Re: JOIN vs. LEFT JOIN

From: Andreas Wenk <a(dot)wenk(at)netzmeister-st-pauli(dot)de>
To: Nico Callewaert <callewaert(dot)nico(at)telenet(dot)be>
Cc: pgsql-novice(at)postgresql(dot)org
Subject: Re: JOIN vs. LEFT JOIN
Date: 2009-01-28 11:46:57
Message-ID: 498045B1.60907@netzmeister-st-pauli.de
Views: Raw Message | Whole Thread | Download mbox | Resend email
Thread:
Lists: pgsql-novice

-----BEGIN PGP SIGNED MESSAGE-----
Hash: SHA1

Nico Callewaert schrieb:
>> -----BEGIN PGP SIGNED MESSAGE-----
>> Hash: SHA1
>>
>> Nico Callewaert schrieb:
>>> Hi !
>>>
>>> I heard that it is always better to use a full JOIN rather than a LEFT
>>> JOIN, for performance reasons. Is that correct ?
>>
>> please note that a JOIN and a LEFT JOIN are tow different things.
>> Let's assume you have
>> two tables (without any sens):
>>
>> books:
>>
>> headline | content
>> - ----------+-------------
>> politics | russia
>> politics | middle east
>> politics | germany
>>
>> interests:
>>
>> content
>> - ---------
>> germany
>>
>> Then fire two select statements like this:
>>
>> #1:
>> SELECT a.headline,a.content,b.content as contentb
>> FROM books a
>> JOIN interests b ON a.content = b.content;
>>
>> headline | content | contentb
>> - ----------+---------+----------
>> politics | germany | germany
>> (1 row)
>>
>> #2:
>> SELECT a.headline,a.content,b.content as contentb
>> FROM books a
>> LEFT JOIN interests b on a.content = b.content;
>> headline | content | contentb
>> - ----------+-------------+----------
>> politics | russia |
>> politics | middle east |
>> politics | germany | germany
>> (3 rows)
>>
>>> But it's barely possible to use full JOINS all the time, since most of
>>> the lookup fields are not required.
>>> Example : in the customer table, the customer type is a looup field to a
>>> customer_type table. But that is not required to post the record. So I
>>> was thinking to create a record in the customer_type table with ID =
>>> -1. And in case the customer type is NULL, to assign it the value -1.
>>> That way, it will be always possible to do a full JOIN. I was wondering
>>> if that is good practice or rather nonsense ?
>>
>> Hm concerning the functionality of LEFT JOIN I do not really
>> understand what you wanna do
>> here. You created the customer_type table to have the possibility to
>> give more types to
>> one customer (1:n). But therefore you do not need a LEFT JOIN. The
>> statement could be like:
>>
>> SELECT name a
>> FROM customer a, cutomer_type b
>> WHERE a.id = b.id
>> AND b.type = 'super customer'
>>
>> Or not?
>>
>> Cheers
>>
>> Andy
>
>
> Hi Andreas,
>
> Thanks for the reply. I know the difference between JOIN and LEFT JOIN.
> The question was just if there is a performance hit between the 2 ?
>
> I never use constructs like this : SELECT name a
>> FROM customer a, cutomer_type b
>> WHERE a.id = b.id
>> AND b.type = 'super customer'
>
> Always Joins.
> I will try to clarify. The current situation is : the customer_type has
> no value, so = NULL, no problem with LEFT JOIN.

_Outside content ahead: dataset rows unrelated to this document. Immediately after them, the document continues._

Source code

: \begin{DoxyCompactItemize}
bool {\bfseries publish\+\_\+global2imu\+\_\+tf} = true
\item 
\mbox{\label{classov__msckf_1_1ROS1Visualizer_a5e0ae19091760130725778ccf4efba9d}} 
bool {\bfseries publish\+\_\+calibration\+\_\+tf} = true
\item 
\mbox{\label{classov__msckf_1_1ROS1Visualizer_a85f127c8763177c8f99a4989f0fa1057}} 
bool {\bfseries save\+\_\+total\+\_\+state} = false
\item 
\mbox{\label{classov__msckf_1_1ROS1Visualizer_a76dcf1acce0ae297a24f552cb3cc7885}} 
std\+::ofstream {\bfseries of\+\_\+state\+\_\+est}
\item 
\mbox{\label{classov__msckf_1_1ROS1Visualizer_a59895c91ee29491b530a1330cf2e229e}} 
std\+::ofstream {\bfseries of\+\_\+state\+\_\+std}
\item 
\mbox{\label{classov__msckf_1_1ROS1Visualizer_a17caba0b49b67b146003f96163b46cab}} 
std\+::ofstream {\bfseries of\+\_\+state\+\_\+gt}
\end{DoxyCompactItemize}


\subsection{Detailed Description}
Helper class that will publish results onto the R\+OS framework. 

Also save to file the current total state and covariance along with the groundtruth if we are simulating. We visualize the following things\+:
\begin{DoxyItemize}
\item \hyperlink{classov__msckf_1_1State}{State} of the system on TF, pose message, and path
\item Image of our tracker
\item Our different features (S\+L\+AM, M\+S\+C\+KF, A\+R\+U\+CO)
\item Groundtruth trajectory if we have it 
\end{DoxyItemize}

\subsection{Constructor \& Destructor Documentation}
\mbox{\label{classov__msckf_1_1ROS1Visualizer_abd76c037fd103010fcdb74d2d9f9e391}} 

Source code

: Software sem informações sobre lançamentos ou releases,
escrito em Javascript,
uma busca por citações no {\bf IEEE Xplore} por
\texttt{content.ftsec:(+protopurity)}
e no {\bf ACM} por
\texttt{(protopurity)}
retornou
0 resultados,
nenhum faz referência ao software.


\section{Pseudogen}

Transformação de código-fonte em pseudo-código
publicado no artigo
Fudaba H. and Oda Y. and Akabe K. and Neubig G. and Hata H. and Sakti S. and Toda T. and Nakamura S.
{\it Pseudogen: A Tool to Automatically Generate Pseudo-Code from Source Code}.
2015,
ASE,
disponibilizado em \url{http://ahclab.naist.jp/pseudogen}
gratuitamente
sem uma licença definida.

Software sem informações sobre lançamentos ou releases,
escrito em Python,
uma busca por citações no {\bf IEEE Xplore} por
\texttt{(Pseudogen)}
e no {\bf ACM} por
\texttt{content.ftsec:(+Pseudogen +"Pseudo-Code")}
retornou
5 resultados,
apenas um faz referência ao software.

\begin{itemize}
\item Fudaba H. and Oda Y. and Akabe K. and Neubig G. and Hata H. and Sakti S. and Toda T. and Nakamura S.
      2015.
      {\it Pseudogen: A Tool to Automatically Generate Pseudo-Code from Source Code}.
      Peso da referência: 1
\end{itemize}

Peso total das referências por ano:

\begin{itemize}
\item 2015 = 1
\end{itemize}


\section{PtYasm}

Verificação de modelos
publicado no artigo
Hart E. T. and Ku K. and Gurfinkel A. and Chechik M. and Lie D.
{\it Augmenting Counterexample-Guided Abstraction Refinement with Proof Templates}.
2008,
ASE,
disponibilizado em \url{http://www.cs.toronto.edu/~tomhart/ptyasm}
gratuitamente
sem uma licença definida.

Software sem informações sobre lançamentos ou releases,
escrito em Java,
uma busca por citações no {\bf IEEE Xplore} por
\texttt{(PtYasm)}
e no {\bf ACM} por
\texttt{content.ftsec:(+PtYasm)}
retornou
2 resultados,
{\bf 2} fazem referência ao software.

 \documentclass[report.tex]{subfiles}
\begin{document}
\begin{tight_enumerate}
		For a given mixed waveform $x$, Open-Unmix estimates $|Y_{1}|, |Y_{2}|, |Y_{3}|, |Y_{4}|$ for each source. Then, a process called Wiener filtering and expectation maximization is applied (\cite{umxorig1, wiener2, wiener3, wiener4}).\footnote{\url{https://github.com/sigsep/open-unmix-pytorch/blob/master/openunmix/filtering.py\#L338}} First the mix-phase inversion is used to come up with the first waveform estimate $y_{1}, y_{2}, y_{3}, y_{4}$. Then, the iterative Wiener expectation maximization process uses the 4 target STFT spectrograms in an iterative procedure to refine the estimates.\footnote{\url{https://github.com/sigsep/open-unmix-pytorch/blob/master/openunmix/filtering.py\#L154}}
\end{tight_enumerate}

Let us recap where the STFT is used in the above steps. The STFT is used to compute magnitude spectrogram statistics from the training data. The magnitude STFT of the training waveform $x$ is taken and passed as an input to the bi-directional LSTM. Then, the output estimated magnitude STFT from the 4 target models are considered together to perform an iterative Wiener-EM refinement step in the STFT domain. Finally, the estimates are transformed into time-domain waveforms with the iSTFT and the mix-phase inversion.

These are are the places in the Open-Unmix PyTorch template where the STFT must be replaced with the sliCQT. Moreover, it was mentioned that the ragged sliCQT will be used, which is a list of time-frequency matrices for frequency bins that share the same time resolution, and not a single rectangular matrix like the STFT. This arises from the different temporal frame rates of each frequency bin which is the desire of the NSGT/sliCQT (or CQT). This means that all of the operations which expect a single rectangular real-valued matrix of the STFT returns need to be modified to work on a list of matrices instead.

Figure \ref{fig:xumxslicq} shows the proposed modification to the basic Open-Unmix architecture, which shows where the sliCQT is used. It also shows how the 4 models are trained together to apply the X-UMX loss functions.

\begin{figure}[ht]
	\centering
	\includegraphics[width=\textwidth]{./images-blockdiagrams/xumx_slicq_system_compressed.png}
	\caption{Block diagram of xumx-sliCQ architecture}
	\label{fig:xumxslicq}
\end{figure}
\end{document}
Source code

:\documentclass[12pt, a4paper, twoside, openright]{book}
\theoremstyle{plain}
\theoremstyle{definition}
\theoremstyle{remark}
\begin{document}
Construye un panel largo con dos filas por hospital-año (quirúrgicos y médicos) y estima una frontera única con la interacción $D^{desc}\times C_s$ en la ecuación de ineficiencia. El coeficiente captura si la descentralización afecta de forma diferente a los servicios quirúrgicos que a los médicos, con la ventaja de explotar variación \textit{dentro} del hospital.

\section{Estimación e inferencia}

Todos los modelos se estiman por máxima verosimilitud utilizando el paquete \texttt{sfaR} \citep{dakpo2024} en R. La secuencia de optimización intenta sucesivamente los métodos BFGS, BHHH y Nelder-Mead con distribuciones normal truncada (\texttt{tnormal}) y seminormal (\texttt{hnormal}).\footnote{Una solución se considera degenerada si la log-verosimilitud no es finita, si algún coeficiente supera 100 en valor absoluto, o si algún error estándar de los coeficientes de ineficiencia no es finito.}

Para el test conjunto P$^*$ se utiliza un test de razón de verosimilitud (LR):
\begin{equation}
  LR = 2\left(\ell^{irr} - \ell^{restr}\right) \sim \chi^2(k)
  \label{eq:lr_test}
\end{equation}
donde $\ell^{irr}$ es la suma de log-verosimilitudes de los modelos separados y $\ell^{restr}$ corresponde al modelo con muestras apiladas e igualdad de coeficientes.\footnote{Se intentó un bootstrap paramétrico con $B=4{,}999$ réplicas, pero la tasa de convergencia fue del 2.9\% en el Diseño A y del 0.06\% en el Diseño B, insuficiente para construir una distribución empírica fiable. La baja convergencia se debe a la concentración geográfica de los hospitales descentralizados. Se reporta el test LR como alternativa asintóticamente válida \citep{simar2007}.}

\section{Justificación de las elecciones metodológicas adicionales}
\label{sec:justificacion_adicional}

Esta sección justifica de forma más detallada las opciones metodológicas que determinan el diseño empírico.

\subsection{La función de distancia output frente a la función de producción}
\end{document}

Why do you need an empty entry in this table? Your application should take care, that this
does not happen ...

> But I'm wondering with tables that has thousands of records, if LEFT
> JOINS are performing well ?

EXPLAIN ANALYZE with my examples:

#1
test=# explain analyze select a.headline,a.content,b.content as contentb from books a join
interests b on a.content = b.content;
QUERY PLAN

-
------------------------------------------------------------------------------------------------------------------
Hash Join (cost=10.88..23.67 rows=70 width=1548) (actual time=0.051..0.058 rows=1 loops=1)
Hash Cond: (("outer".content)::text = ("inner".content)::text)
-> Seq Scan on interests b (cost=0.00..11.40 rows=140 width=516) (actual
time=0.007..0.010 rows=1 loops=1)
-> Hash (cost=10.70..10.70 rows=70 width=1032) (actual time=0.026..0.026 rows=3 loops=1)
-> Seq Scan on books a (cost=0.00..10.70 rows=70 width=1032) (actual
time=0.004..0.013 rows=3 loops=1)
Total runtime: 0.094 ms
(6 rows)

#2
test=# explain analyze select a.headline,a.content,b.content as contentb from books a
left join interests b on a.content = b.content;
QUERY PLAN

-
----------------------------------------------------------------------------------------------------------------------
Hash Left Join (cost=11.75..23.72 rows=70 width=1548) (actual time=0.038..0.062 rows=3
loops=1)
Hash Cond: (("outer".content)::text = ("inner".content)::text)
-> Seq Scan on books a (cost=0.00..10.70 rows=70 width=1032) (actual
time=0.007..0.014 rows=3 loops=1)
-> Hash (cost=11.40..11.40 rows=140 width=516) (actual time=0.015..0.015 rows=1 loops=1)
-> Seq Scan on interests b (cost=0.00..11.40 rows=140 width=516) (actual
time=0.004..0.007 rows=1 loops=1)
Total runtime: 0.102 ms
(6 rows)

I fired each statement ten times. But seriously - this is more or less just a hint that a
LEFT JOIN is less performant tahn a JOIN. To get that exactly it depend on which execution
plan the planner is using. So the best way ist to use EXPALIN ANALYZE with your statements.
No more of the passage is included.